Islam Mengatur Anggaran
Untuk mewujudkan transparansi (keterbukaan) anggaran, khilafah memberikan bukti perwujudannya. Dalam sistem Islam (Khilafah) akuntabilitas anggaran akan terjaga karena ketakwaan para pejabatnya. Sebagai contoh kejujuran khalifah Umar bin Khattab dalam mengelola kas negara (Baitul Mal). Dunia bagi para pejabat di sistem Islam hanya diletakkan dalam genggaman tangannya, bukan di dalam hati. Pengelolaan anggaran atau harta pun adalah tanggungjawab yang berat bagi mereka. Sebagaimana mereka meyakini firman Allah SWT:
“Dia (Allah) bersama kamu dimana saja kamu berada. Dan Allah Maha Melihat apa yang kamu kerjakan.” (QS.Al Hadid : 04) 

Mekanisme bagaimana Islam menjaga pengelolaan uang negara secara amanah adalah sebagai berikut.

Pertama, ada Badan Pengawasan/Pemeriksa Keuangan. Untuk mengawasi para pejabat untuk tidak berlaku curang. Khalifah Umar bin Khattab pernah mengangkat Muhammad bin Maslamah untuk mengawasi kekayaan para pejabat.

Kedua, gaji para pejabat harus cukup untuk memenuhi kebutuhannya.

Ketiga, penerapan aturan haramnya korupsi dan sanksi yang keras. Sebagaimana kita ketahui korupsi sama saja dengan mencuri. 
Dengan demikian, dalam sistem Islam dapat mewujudkan pemerintahan yang tertata bebas dari korupsi. Karena setiap dinar harta akan dipertanggungjawabkan. 

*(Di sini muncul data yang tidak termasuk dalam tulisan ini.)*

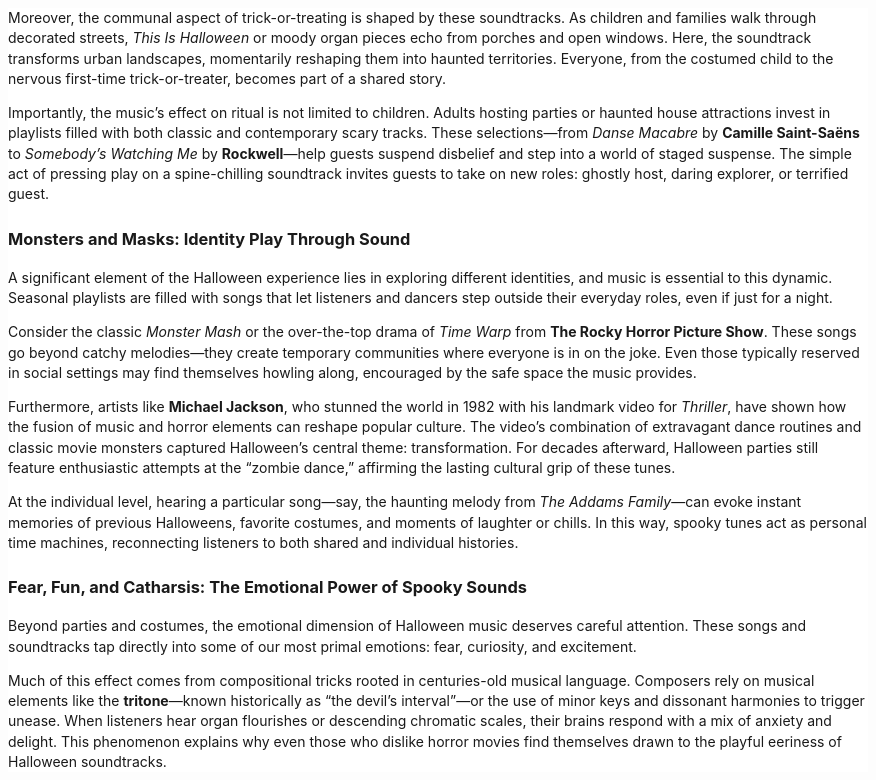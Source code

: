 Moreover, the communal aspect of trick-or-treating is shaped by these soundtracks. As children and
families walk through decorated streets, _This Is Halloween_ or moody organ pieces echo from porches
and open windows. Here, the soundtrack transforms urban landscapes, momentarily reshaping them into
haunted territories. Everyone, from the costumed child to the nervous first-time trick-or-treater,
becomes part of a shared story.

Importantly, the music’s effect on ritual is not limited to children. Adults hosting parties or
haunted house attractions invest in playlists filled with both classic and contemporary scary
tracks. These selections—from _Danse Macabre_ by **Camille Saint-Saëns** to _Somebody’s Watching Me_
by **Rockwell**—help guests suspend disbelief and step into a world of staged suspense. The simple
act of pressing play on a spine-chilling soundtrack invites guests to take on new roles: ghostly
host, daring explorer, or terrified guest.

### Monsters and Masks: Identity Play Through Sound

A significant element of the Halloween experience lies in exploring different identities, and music
is essential to this dynamic. Seasonal playlists are filled with songs that let listeners and
dancers step outside their everyday roles, even if just for a night.

Consider the classic _Monster Mash_ or the over-the-top drama of _Time Warp_ from **The Rocky Horror
Picture Show**. These songs go beyond catchy melodies—they create temporary communities where
everyone is in on the joke. Even those typically reserved in social settings may find themselves
howling along, encouraged by the safe space the music provides.

Furthermore, artists like **Michael Jackson**, who stunned the world in 1982 with his landmark video
for _Thriller_, have shown how the fusion of music and horror elements can reshape popular culture.
The video’s combination of extravagant dance routines and classic movie monsters captured
Halloween’s central theme: transformation. For decades afterward, Halloween parties still feature
enthusiastic attempts at the “zombie dance,” affirming the lasting cultural grip of these tunes.

At the individual level, hearing a particular song—say, the haunting melody from _The Addams
Family_—can evoke instant memories of previous Halloweens, favorite costumes, and moments of
laughter or chills. In this way, spooky tunes act as personal time machines, reconnecting listeners
to both shared and individual histories.

### Fear, Fun, and Catharsis: The Emotional Power of Spooky Sounds

Beyond parties and costumes, the emotional dimension of Halloween music deserves careful attention.
These songs and soundtracks tap directly into some of our most primal emotions: fear, curiosity, and
excitement.

Much of this effect comes from compositional tricks rooted in centuries-old musical language.
Composers rely on musical elements like the **tritone**—known historically as “the devil’s
interval”—or the use of minor keys and dissonant harmonies to trigger unease. When listeners hear
organ flourishes or descending chromatic scales, their brains respond with a mix of anxiety and
delight. This phenomenon explains why even those who dislike horror movies find themselves drawn to
the playful eeriness of Halloween soundtracks.
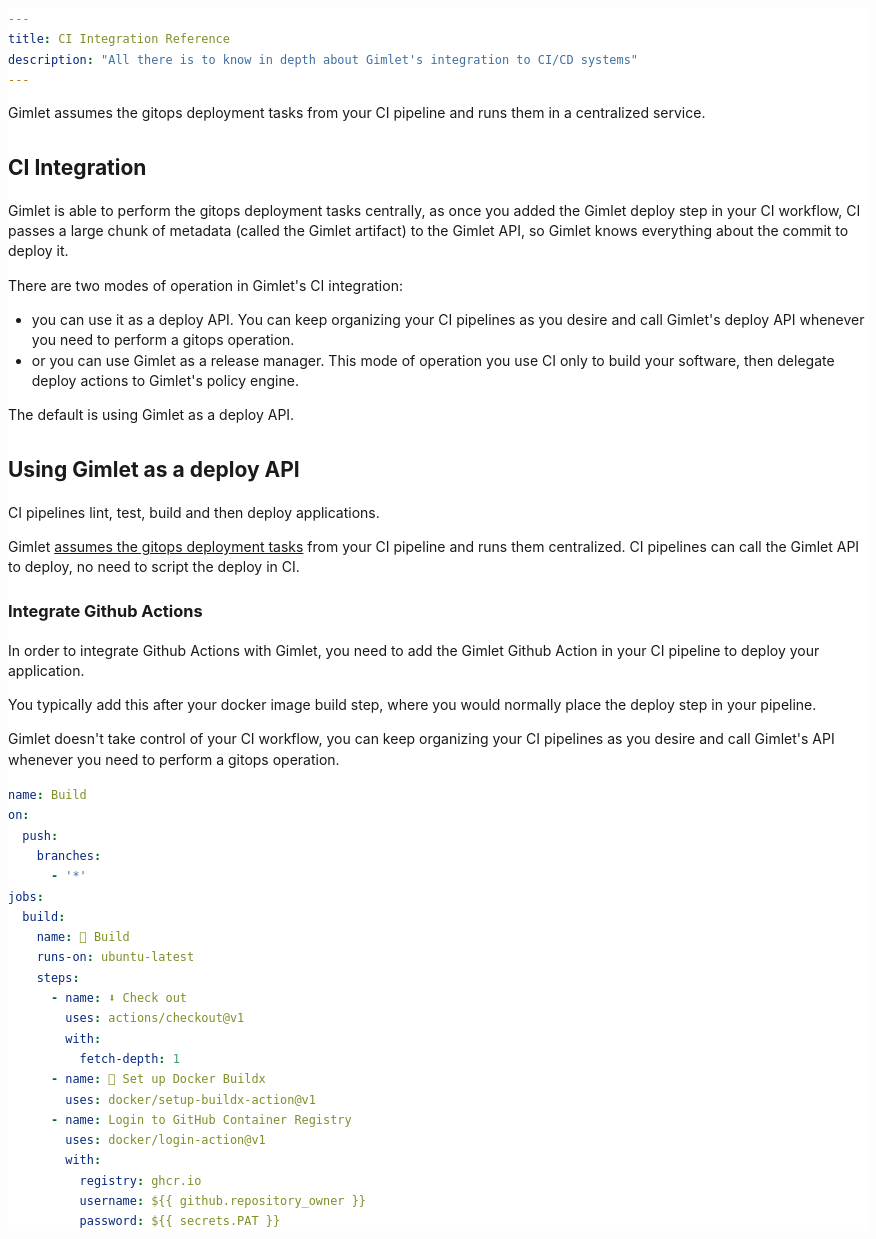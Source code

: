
 ```yaml
---
title: CI Integration Reference
description: "All there is to know in depth about Gimlet's integration to CI/CD systems"
---
```


Gimlet assumes the gitops deployment tasks from your CI pipeline and runs them in a centralized service.

## CI Integration

Gimlet is able to perform the gitops deployment tasks centrally, as once you added the Gimlet deploy step in your CI workflow, CI passes a large chunk of metadata (called the Gimlet artifact) to the Gimlet API, so Gimlet knows everything about the commit to deploy it.

There are two modes of operation in Gimlet's CI integration:

- you can use it as a deploy API. You can keep organizing your CI pipelines as you desire and call Gimlet's deploy API whenever you need to perform a gitops operation.
- or you can use Gimlet as a release manager. This mode of operation you use CI only to build your software, then delegate deploy actions to Gimlet's policy engine.

The default is using Gimlet as a deploy API.

## Using Gimlet as a deploy API

CI pipelines lint, test, build and then deploy applications.

Gimlet [assumes the gitops deployment tasks](/concepts/integration-to-ci) from your CI pipeline and runs them centralized. CI pipelines can call the Gimlet API to deploy, no need to script the deploy in CI.

### Integrate Github Actions

In order to integrate Github Actions with Gimlet, you need to add the Gimlet Github Action in your CI pipeline to deploy your application.

You typically add this after your docker image build step, where you would normally place the deploy step in your pipeline.

Gimlet doesn't take control of your CI workflow, you can keep organizing your CI pipelines as you desire and call Gimlet's API whenever you need to perform a gitops operation.

```yaml
name: Build
on:
  push:
    branches:
      - '*'
jobs:
  build:
    name: 👷 Build
    runs-on: ubuntu-latest
    steps:
      - name: ⬇️ Check out
        uses: actions/checkout@v1
        with:
          fetch-depth: 1
      - name: 🐋 Set up Docker Buildx
        uses: docker/setup-buildx-action@v1
      - name: Login to GitHub Container Registry
        uses: docker/login-action@v1
        with:
          registry: ghcr.io
          username: ${{ github.repository_owner }}
          password: ${{ secrets.PAT }}
```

Alhasil, kasus desa fiktif yang telah menyedot dana desa yang sangat banyak ini hanya akan terselesaikan hingga ke akarnya jika menerapkan sistem Islam bukan pada sistem Kapitalisme sekarang. Korupsi bukan berkurang malah berkembang, terlebih tertangkap pun masih bebas berkeliaran liburan itulah efek dari aturan buatan manusia. Saatnya kembali pada sistem Islam yang dapat mewujudkan penyaluran dana adil dan merata untuk semua dan mengindahkan lahirnya ketamakkan para pejabat.